Pasaron las semanas y el problema persistía, aunque el rechazo a sí misma menguaba. Se fue familiarizando con esas nuevas arandelas capilares que salían de su ser; las fue haciendo parte de su cuerpo, de su personalidad, hasta el punto de llegar a aceptarlas, como si tuvieran vida propia y se hubiera encariñado con ellas.

Empezó a ver su nueva condición como una oportunidad para diferenciarse de los demás, y cada día fue encontrando más ventajas: sus pelos la resguardaban del frío y de los rayos ultravioleta del sol. Cuando salía a correr, ya no hacía falta que se pusiera la vieja gorra azul que tenía desde hacía años, ni que se echara bloqueador solar en los brazos. Los vellos fungían como una delgada capa de tela que la protegía.

Valeria Useche se convirtió en la primera mujer en llevar una barba larga, ondeante, y abundante. Cada día se sentía más orgullosa de ese distintivo que la hacía única. Se daba cuenta de que su vida cambiaba; en las calles la gente se acercaba a observarla, les llamaba la atención el maquillaje impecable de sus ojos, el rojo intenso de sus labios y el contraste con su barba negra y brillante. Los autos paraban para dejarla pasar. Las revistas de moda empezaron a llamarla para preguntarle sobre su particular look; atendía entrevistas, reuniones y hasta hizo un par de comerciales publicitarios promocionando una loción especial para la barba.  Se convirtió en tendencia en las redes sociales.

A medida que la barba crecía, la relación con su esposo se deterioraba. En la intimidad ya no era lo mismo.  No eran los pelos de la espalda cuando abrazaba a Valeria lo que le incomodaba, no, eso no le importaba.
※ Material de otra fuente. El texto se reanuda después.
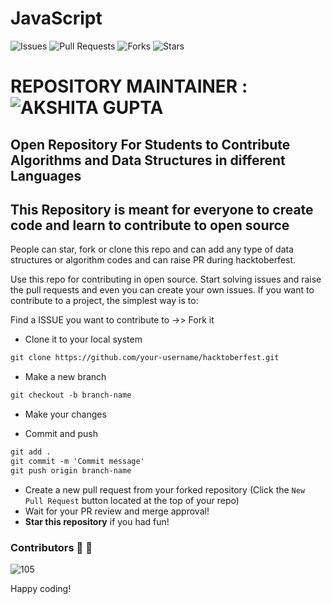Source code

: # JavaScript

![Issues](https://img.shields.io/github/issues/akshitagit/JavaScript)
![Pull Requests](https://img.shields.io/github/issues-pr/akshitagit/JavaScript)
![Forks](https://img.shields.io/github/forks/akshitagit/JavaScript)
![Stars](https://img.shields.io/github/stars/akshitagit/JavaScript)


# REPOSITORY MAINTAINER : ![AKSHITA GUPTA](https://github.com/akshitagupta15june) 

## Open Repository For Students to Contribute Algorithms and Data Structures in different Languages

## This Repository is meant for everyone to create code and learn to contribute to open source

People can star, fork or clone this repo and can add any type of data structures or algorithm codes and can raise PR during hacktoberfest.

Use this repo for contributing in open source. Start solving issues and raise the pull requests and even you can create your own issues. If you want to contribute to a project, the simplest way is to:

Find a ISSUE you want to contribute to ->> Fork it

* Clone it to your local system

```markdown
git clone https://github.com/your-username/hacktoberfest.git
```

* Make a new branch

```markdown
git checkout -b branch-name
```

* Make your changes

* Commit and push

```markdown
git add .
git commit -m 'Commit message'
git push origin branch-name
```

* Create a new pull request from your forked repository (Click the `New Pull Request` button located at the top of your repo)
* Wait for your PR review and merge approval!
* __Star this repository__ if you had fun!

### Contributors :pray: :dizzy:
![105](https://contributors-img.web.app/image?repo=akshitagit/JavaScript)

Happy coding!
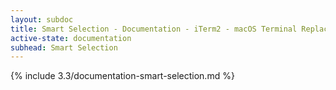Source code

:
 ```yaml
---
layout: subdoc
title: Smart Selection - Documentation - iTerm2 - macOS Terminal Replacement
active-state: documentation
subhead: Smart Selection
---
```

{% include 3.3/documentation-smart-selection.md %}

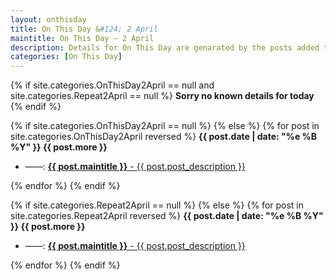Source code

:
 ```yaml
---
layout: onthisday
title: On This Day &#124; 2 April
maintitle: On This Day — 2 April
description: Details for On This Day are genarated by the posts added to the website so the content is subject to changes/updates over time.
categories: [On This Day]
---
```


{% if site.categories.OnThisDay2April == null and site.categories.Repeat2April == null %}
<strong>Sorry no known details for today</strong>
{% endif %}

{% if site.categories.OnThisDay2April == null %}
{% else %}
{% for post in site.categories.OnThisDay2April reversed %}
<strong>{{ post.date | date: "%e %B %Y" }} {{ post.more }}</strong>
<ul>
<li> ——: <a href="{{ post.url }}"><strong>{{ post.maintitle }}</strong> - {{ post.post_description }}</a></li>
</ul>
{% endfor %}
{% endif %}

{% if site.categories.Repeat2April == null %}
{% else %}
{% for post in site.categories.Repeat2April reversed %}
<strong>{{ post.date | date: "%e %B %Y" }} {{ post.more }}</strong>
<ul>
<li> ——: <a href="{{ post.url }}"><strong>{{ post.maintitle }}</strong> - {{ post.post_description }}</a></li>
</ul>
{% endfor %}
{% endif %}
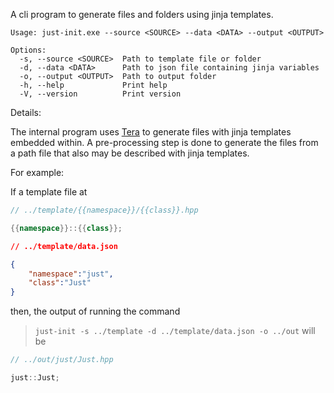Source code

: A cli program to generate files and folders using jinja templates.

```
Usage: just-init.exe --source <SOURCE> --data <DATA> --output <OUTPUT>

Options:
  -s, --source <SOURCE>  Path to template file or folder
  -d, --data <DATA>      Path to json file containing jinja variables
  -o, --output <OUTPUT>  Path to output folder      
  -h, --help             Print help
  -V, --version          Print version
```

Details:

The internal program uses [Tera](https://crates.io/crates/tera) to generate files with jinja templates embedded within. A pre-processing step is done to generate the files from a path file that also may be described with jinja templates. 

For example:

If a template file at 

```cpp
// ../template/{{namespace}}/{{class}}.hpp

{{namespace}}::{{class}};
```

```json
// ../template/data.json

{
    "namespace":"just",
    "class":"Just"
}
```

then, the output of running the command
> `just-init -s ../template -d ../template/data.json -o ../out`
will be

```cpp
// ../out/just/Just.hpp

just::Just;
```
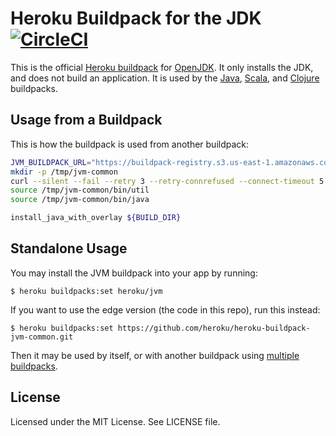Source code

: # Heroku Buildpack for the JDK [![CircleCI](https://circleci.com/gh/heroku/heroku-buildpack-jvm-common/tree/main.svg?style=shield)](https://circleci.com/gh/heroku/heroku-buildpack-jvm-common/tree/main)

This is the official [Heroku buildpack](https://devcenter.heroku.com/articles/buildpacks) for [OpenJDK](http://openjdk.java.net/). It only installs the JDK, and does not build an application. It is used by the [Java](https://github.com/heroku/heroku-buildpack-java), [Scala](https://github.com/heroku/heroku-buildpack-scala), and [Clojure](https://github.com/heroku/heroku-buildpack-clojure) buildpacks.

## Usage from a Buildpack

This is how the buildpack is used from another buildpack:

```bash
JVM_BUILDPACK_URL="https://buildpack-registry.s3.us-east-1.amazonaws.com/buildpacks/heroku/jvm.tgz"
mkdir -p /tmp/jvm-common
curl --silent --fail --retry 3 --retry-connrefused --connect-timeout 5 --location $JVM_BUILDPACK_URL | tar xzm -C /tmp/jvm-common --strip-components=1
source /tmp/jvm-common/bin/util
source /tmp/jvm-common/bin/java

install_java_with_overlay ${BUILD_DIR}
```

## Standalone Usage

You may install the JVM buildpack into your app by running:


```
$ heroku buildpacks:set heroku/jvm
```

If you want to use the edge version (the code in this repo), run this instead:

```
$ heroku buildpacks:set https://github.com/heroku/heroku-buildpack-jvm-common.git
```

Then it may be used by itself, or with another buildpack using [multiple buildpacks](https://devcenter.heroku.com/articles/using-multiple-buildpacks-for-an-app).

## License

Licensed under the MIT License. See LICENSE file.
Peleaban por cualquier cosa, que cogiste mi máquina de afeitar sin permiso, que ya no te veo nunca, que te la pasas en la calle, le reclamaba él. Se quejaba de que ella pasaba mucho tiempo fuera de la casa, se volvió celoso y le revisaba el teléfono cada vez que lo dejaba encima de la mesa para ver con quien era que se escribía tanto.

Una tarde su esposo le dijo que tenían que hablar.  Valeria ya no era la misma: la sentía lejana, distante. Necesitaba un espacio para él. No era por la barba, ¡faltaba más!, sino porque para Valeria la vida familiar ya no era una prioridad. Era mejor que cada cual tomara su propio camino.